While Jordan, particularly Amman, has loads of creatives and some incredible talent, it is famous in the region for being boring. There is a cultural event or two a year, a few exhibitions, a few places to hang out after work and a handful of really good restaurants. But this isn’t just bad luck — it’s the unavoidable consequence of the systems that are in place.
Is it a part of Jordan’s core to be boring? Jordan has depended on its reputation as the inoffensive affable diplomatic neighbor to all countries. This has allowed it to be close to America as the buffer state protecting its ally in the region, Israel. It allows it to be the European Union’s center of operation in the region. It was even an interlocutor for Syria, except for a few years when it joined the majority of the world in an anti-Assad posture, before once again going with the new Arab imperative and normalizing relations as the world veered toward that new position.
Everything within Jordan reflects that desire not to offend. The education system is built to suppress free thought, and the laws are structured so as to suppress any challenge to any status quo — political or social.
The education system heavily favors the scientific stream (in high school, students taking the arts stream were labeled as the poor and less intelligent). So there is very little reading happening (I read my first full novel at age 19) and even less writing. Literature is a reflection of society, but in our region the arts have largely declined and continue to decline because of government policies that focus on science to keep people away from using their heads to question and think — a trend reflected in the quiescent media.

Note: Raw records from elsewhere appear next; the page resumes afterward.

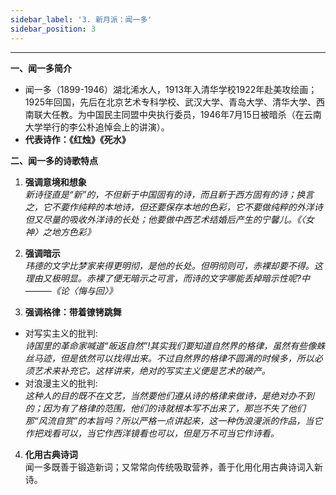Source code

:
 ```yaml
---
sidebar_label: '3. 新月派：闻一多'
sidebar_position: 3
---
```


***

**一、闻一多简介**

- 闻一多（1899-1946）湖北浠水人，1913年入清华学校1922年赴美攻绘画；1925年回国，先后在北京艺术专科学校、武汉大学、青岛大学、清华大学、西南联大任教。为中国民主同盟中央执行委员，1946年7月15日被暗杀（在云南大学举行的李公朴追悼会上的讲演）。
- **代表诗作：《红烛》《死水》**
 

**二、闻一多的诗歌特点**

1. **强调意境和想象**  
*新诗径直是“新”的，不但新于中国固有的诗，而且新于西方固有的诗；换言之，它不要作纯粹的本地诗，但还要保存本地的色彩，它不要做纯粹的外洋诗但又尽量的吸收外洋诗的长处；他要做中西艺术结婚后产生的宁馨儿。《〈女神〉之地方色彩》*

2. **强调暗示**  
*玮德的文字比梦家来得更明彻，是他的长处。但明彻则可，赤裸却要不得。这理由又极明显。赤裸了便无暗示之可言，而诗的文字哪能丢掉暗示性呢?中———《论〈悔与回〉》*

3. **强调格律：带着镣铐跳舞**  
- 对写实主义的批判:  
*诗国里的革命家喊道“皈返自然”!其实我们要知道自然界的格律，虽然有些像蛛丝马迹，但是依然可以找得出来。不过自然界的格律不圆满的时候多，所以必须艺术来补充它。这样讲来，绝对的写实主义便是艺术的破产。*
- 对浪漫主义的批判:  
*这种人的目的既不在文艺，当然要他们遵从诗的格律来做诗，是绝对办不到的；因为有了格律的范围，他们的诗就根本写不出来了，那岂不失了他们那“风流自赏”的本旨吗？所以严格一点讲起来，这一种伪浪漫派的作品，当它作把戏看可以，当它作西洋镜看也可以，但是万不可当它作诗看。*

4. **化用古典诗词**  
闻一多既善于锻造新词；又常常向传统吸取营养，善于化用化用古典诗词入新诗。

When I used to work in screenwriting before launching AlHudood, our scripts used to be cut and chopped and mutilated by the producers (the enforcers of censorship) to remove whatever was deemed problematic for the authorities or inappropriate for society. The mention of the government at times is problematic and, in a relatively conservative society, everything is inappropriate. We were left with bits and pieces of a script that didn’t reflect the place we lived in, something so government-approved it had no soul left in it.
The move to block our site felt somewhat ironic. This year, USAID, America’s foreign policy development arm, decided in a typically well-intentioned and pointless move to offer a $35 million grant to budding Jordanian media outlets. Working hard, and a year and a half into the project, their biggest struggle lies in finding any traces of media in the country. Media projects in Jordan are either state-funded, heavily state-leaning or clickbait publishers whose main advertising strategy is blackmailing companies not to publish any negative reports on them. While Jordan has massively relied on aid to solve its problems, it has also destroyed or disallowed any real media to develop, so money isn’t going to be the salve that allows a free press to blossom.